With pictures removed, output every record below exactly as written.

== SUPPLIED ENTRIES

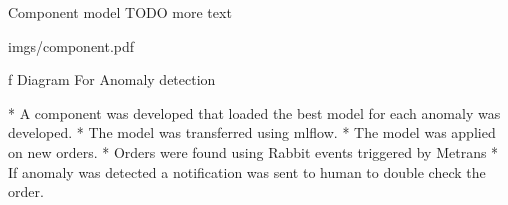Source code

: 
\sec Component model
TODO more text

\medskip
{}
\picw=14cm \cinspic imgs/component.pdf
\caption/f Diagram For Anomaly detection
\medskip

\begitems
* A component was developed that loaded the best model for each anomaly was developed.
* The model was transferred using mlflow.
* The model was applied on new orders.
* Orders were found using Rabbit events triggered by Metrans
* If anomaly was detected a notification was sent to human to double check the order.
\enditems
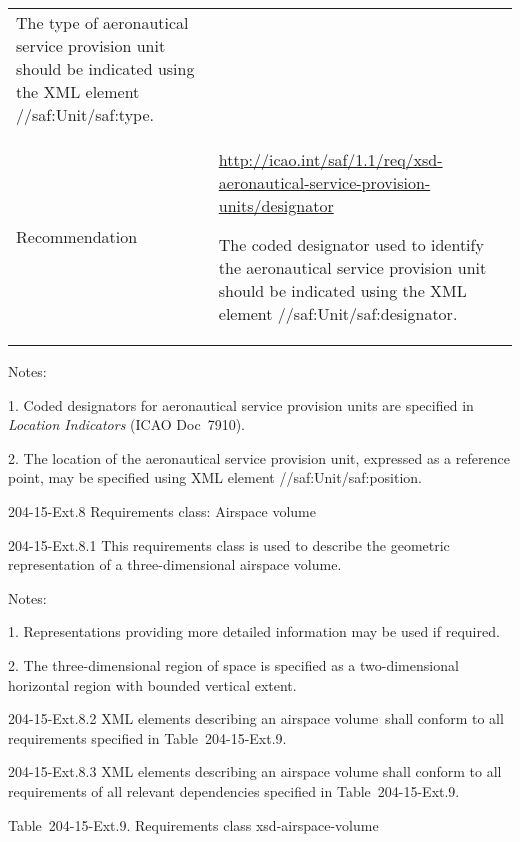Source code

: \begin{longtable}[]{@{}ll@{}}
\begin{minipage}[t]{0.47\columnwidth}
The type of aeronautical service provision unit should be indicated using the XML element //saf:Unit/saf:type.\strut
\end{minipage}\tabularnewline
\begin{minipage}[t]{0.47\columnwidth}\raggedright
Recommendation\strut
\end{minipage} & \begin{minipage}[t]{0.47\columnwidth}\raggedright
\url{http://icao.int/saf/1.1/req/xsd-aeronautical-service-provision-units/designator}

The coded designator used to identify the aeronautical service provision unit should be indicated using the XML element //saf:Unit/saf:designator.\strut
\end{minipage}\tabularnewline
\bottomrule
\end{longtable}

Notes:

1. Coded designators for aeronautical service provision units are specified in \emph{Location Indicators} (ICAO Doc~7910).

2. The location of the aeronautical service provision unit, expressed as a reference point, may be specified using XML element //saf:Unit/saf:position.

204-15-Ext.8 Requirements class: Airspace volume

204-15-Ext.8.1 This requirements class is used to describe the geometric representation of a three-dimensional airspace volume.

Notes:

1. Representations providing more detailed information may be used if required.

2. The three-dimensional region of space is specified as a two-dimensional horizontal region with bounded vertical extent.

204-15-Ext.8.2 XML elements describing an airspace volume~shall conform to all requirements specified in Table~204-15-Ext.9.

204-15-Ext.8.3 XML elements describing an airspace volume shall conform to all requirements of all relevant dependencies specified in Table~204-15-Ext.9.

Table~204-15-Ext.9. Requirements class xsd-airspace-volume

====

EXERCISE OUTPUT:
Source code

: 
\sec Component model
TODO more text

\medskip
{}
\picw=14cm \cinspic imgs/component.pdf
\caption/f Diagram For Anomaly detection
\medskip

\begitems
* A component was developed that loaded the best model for each anomaly was developed.
* The model was transferred using mlflow.
* The model was applied on new orders.
* Orders were found using Rabbit events triggered by Metrans
* If anomaly was detected a notification was sent to human to double check the order.
\enditems
Source code

: \begin{longtable}[]{@{}ll@{}}
\begin{minipage}[t]{0.47\columnwidth}
The type of aeronautical service provision unit should be indicated using the XML element //saf:Unit/saf:type.\strut
\end{minipage}\tabularnewline
\begin{minipage}[t]{0.47\columnwidth}\raggedright
Recommendation\strut
\end{minipage} & \begin{minipage}[t]{0.47\columnwidth}\raggedright
\url{http://icao.int/saf/1.1/req/xsd-aeronautical-service-provision-units/designator}

The coded designator used to identify the aeronautical service provision unit should be indicated using the XML element //saf:Unit/saf:designator.\strut
\end{minipage}\tabularnewline
\bottomrule
\end{longtable}

Notes:

1. Coded designators for aeronautical service provision units are specified in \emph{Location Indicators} (ICAO Doc~7910).

2. The location of the aeronautical service provision unit, expressed as a reference point, may be specified using XML element //saf:Unit/saf:position.

204-15-Ext.8 Requirements class: Airspace volume

204-15-Ext.8.1 This requirements class is used to describe the geometric representation of a three-dimensional airspace volume.

Notes:

1. Representations providing more detailed information may be used if required.

2. The three-dimensional region of space is specified as a two-dimensional horizontal region with bounded vertical extent.

204-15-Ext.8.2 XML elements describing an airspace volume~shall conform to all requirements specified in Table~204-15-Ext.9.

204-15-Ext.8.3 XML elements describing an airspace volume shall conform to all requirements of all relevant dependencies specified in Table~204-15-Ext.9.

Table~204-15-Ext.9. Requirements class xsd-airspace-volume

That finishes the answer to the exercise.